Analysis of the solvents involved in the manufacturing process is a longstanding regulatory requirement in the pharmaceutical industry. According to the initial guidelines proposed by the International Conference on Harmonization (ICH) and by the United States Pharmacopeia (USP, General Chapter <467>) and European Pharmacopeia (EP), manufacturing solvents must be carefully regulated because they have varying levels of toxicity or environmental hazard and they have no therapeutic benefit (1–3). The solvents are grouped into three classes:
Class 1: Solvents to be avoided because they are highly toxic or are especially hazardous to the environment. Required daily exposure limits are 2–1500 ppm.
Class 2: Solvents with moderate toxicity, including most common solvents used in synthetic processes. Required daily exposure limits are 20–4800 ppm.
Class 3: Solvents with little or no toxicity. Required daily exposure limit of 5000 ppm. If only class 3 solvents are present, they can be quantified by loss on drying, with quantitation by gas chromatography (GC) if the level exceeds 5000 ppm.
There is also a fourth class of solvents for which there is not sufficient toxicological data to establish a requirement. The class 1, 2, and 3 solvents and their maximum exposure limits are shown in Table I along with their comprehensive two-dimensional GC (GC×GC) retention times using the separation conditions described in this article.
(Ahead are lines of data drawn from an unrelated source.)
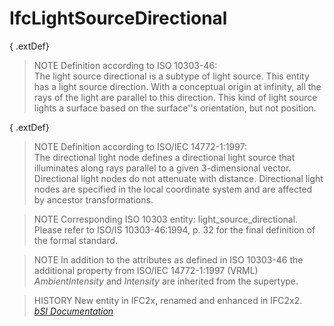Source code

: IfcLightSourceDirectional
=========================
{ .extDef}  
> NOTE  Definition according to ISO 10303-46:  
> The light source directional is a subtype of light source. This entity has a
> light source direction. With a conceptual origin at infinity, all the rays
> of the light are parallel to this direction. This kind of light source
> lights a surface based on the surface''s orientation, but not position.  
  
{ .extDef}  
> NOTE  Definition according to ISO/IEC 14772-1:1997:  
> The directional light node defines a directional light source that
> illuminates along rays parallel to a given 3-dimensional vector. Directional
> light nodes do not attenuate with distance. Directional light nodes are
> specified in the local coordinate system and are affected by ancestor
> transformations.  
  
> NOTE  Corresponding ISO 10303 entity: light_source_directional. Please refer
> to ISO/IS 10303-46:1994, p. 32 for the final definition of the formal
> standard.  
  
> NOTE  In addition to the attributes as defined in ISO 10303-46 the
> additional property from ISO/IEC 14772-1:1997 (VRML) _AmbientIntensity_ and
> _Intensity_ are inherited from the supertype.  
  
> HISTORY  New entity in IFC2x, renamed and enhanced in IFC2x2.  
[ _bSI
Documentation_](https://standards.buildingsmart.org/IFC/DEV/IFC4_2/FINAL/HTML/schema/ifcpresentationorganizationresource/lexical/ifclightsourcedirectional.htm)


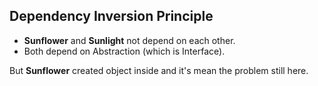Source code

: ## Dependency Inversion Principle
   
- **Sunflower** and **Sunlight** not depend on each other.   
- Both depend on Abstraction (which is Interface).
   
But **Sunflower** created object inside and it's mean the problem still here.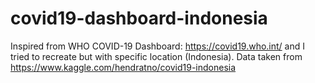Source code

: # covid19-dashboard-indonesia
Inspired from WHO COVID-19 Dashboard: https://covid19.who.int/ and I tried to recreate but with specific location (Indonesia).
Data taken from https://www.kaggle.com/hendratno/covid19-indonesia
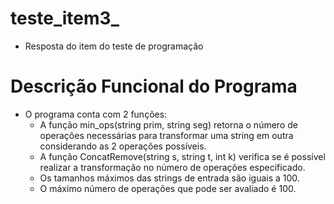 # teste_item3_
- Resposta do item do teste de programação

# Descrição Funcional do Programa
- O programa conta com 2 funções:
	- A função min_ops(string prim, string seg) retorna o número de operações necessárias para transformar uma string em outra considerando as 2 operações possíveis.
	- A função ConcatRemove(string s, string t, int k) verifica se é possível realizar a transformação no número de operações especificado.
	- Os tamanhos máximos das strings de entrada são iguais a 100.
	- O máximo número de operações que pode ser avaliado é 100.
	
	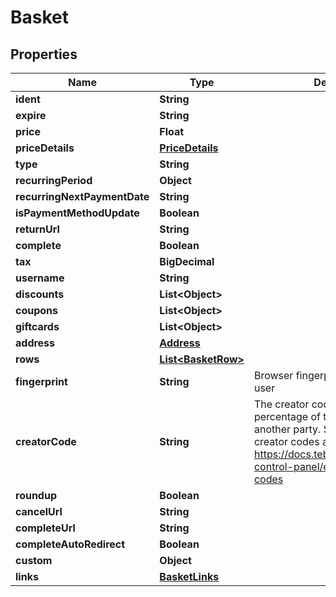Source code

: 

# Basket


## Properties

| Name | Type | Description | Notes |
|------------ | ------------- | ------------- | -------------|
|**ident** | **String** |  |  [optional] |
|**expire** | **String** |  |  [optional] |
|**price** | **Float** |  |  [optional] |
|**priceDetails** | [**PriceDetails**](PriceDetails.md) |  |  [optional] |
|**type** | **String** |  |  [optional] |
|**recurringPeriod** | **Object** |  |  [optional] |
|**recurringNextPaymentDate** | **String** |  |  [optional] |
|**isPaymentMethodUpdate** | **Boolean** |  |  [optional] |
|**returnUrl** | **String** |  |  [optional] |
|**complete** | **Boolean** |  |  [optional] |
|**tax** | **BigDecimal** |  |  [optional] |
|**username** | **String** |  |  [optional] |
|**discounts** | **List&lt;Object&gt;** |  |  [optional] |
|**coupons** | **List&lt;Object&gt;** |  |  [optional] |
|**giftcards** | **List&lt;Object&gt;** |  |  [optional] |
|**address** | [**Address**](Address.md) |  |  [optional] |
|**rows** | [**List&lt;BasketRow&gt;**](BasketRow.md) |  |  [optional] |
|**fingerprint** | **String** | Browser fingerprint to identify the user |  [optional] |
|**creatorCode** | **String** | The creator code is used to share a percentage of the payment with another party. See more about creator codes at https://docs.tebex.io/creators/tebex-control-panel/engagement/creator-codes |  [optional] |
|**roundup** | **Boolean** |  |  [optional] |
|**cancelUrl** | **String** |  |  [optional] |
|**completeUrl** | **String** |  |  [optional] |
|**completeAutoRedirect** | **Boolean** |  |  [optional] |
|**custom** | **Object** |  |  [optional] |
|**links** | [**BasketLinks**](BasketLinks.md) |  |  [optional] |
Maximum daily exposure (MDE) is used to determine the required concentration limit for an individual method. In United States Pharmacopeia (USP) method <467>, Residual Solvents, the required concentration limit is determined from the MDE based upon a daily dosage of 10 g of the final drug product (4). If the dosage is less than 10 g, the allowable detection limit in a method would be higher; if the dosage is more than 10 g, the allowable detection limit is lower.
Table I: USP and ICH Class 1, 2, and 3 solvents with first and second dimension retention times and concentration limits
Table I demonstrates the two challenges in developing a single comprehensive GC method for pharmaceutical solvents: there are about 60 compounds in classes 1–3 and the allowable concentration limits can range over three orders of magnitude (2–5000 ppm for a 10-g dose of the drug) within the same sample. While there has been considerable work and there are numerous residual solvents methods reported in the literature, a single comprehensive method encompassing both challenges in one run does not currently exist (5–9). Most methods were designed for individual problems and involve the separation of 3–10 solvents with run times of 10–30 min or more. The large number of compounds coupled with their varying chemistry necessitates the use of separations run on multiple columns of differing selectivity methods if a single method to separate all of them in a reasonable amount of time, as described in USP <467>, is desired.
GC×GC involves two columns, coupled in series by a modulating device that focuses the effluent from the first column and injects it into a second column of differing selectivity. If the second column exhibits sufficient selectivity, overlapping peaks from the first column are separated rapidly. A photograph of the column oven within our GC×GC system is shown in Figure 1. The additional heated zones containing the hot and cold modulator jets and the second-dimension column are seen to the left side of the oven. On this system, the additional components are installed into a modified traditional gas chromatograph.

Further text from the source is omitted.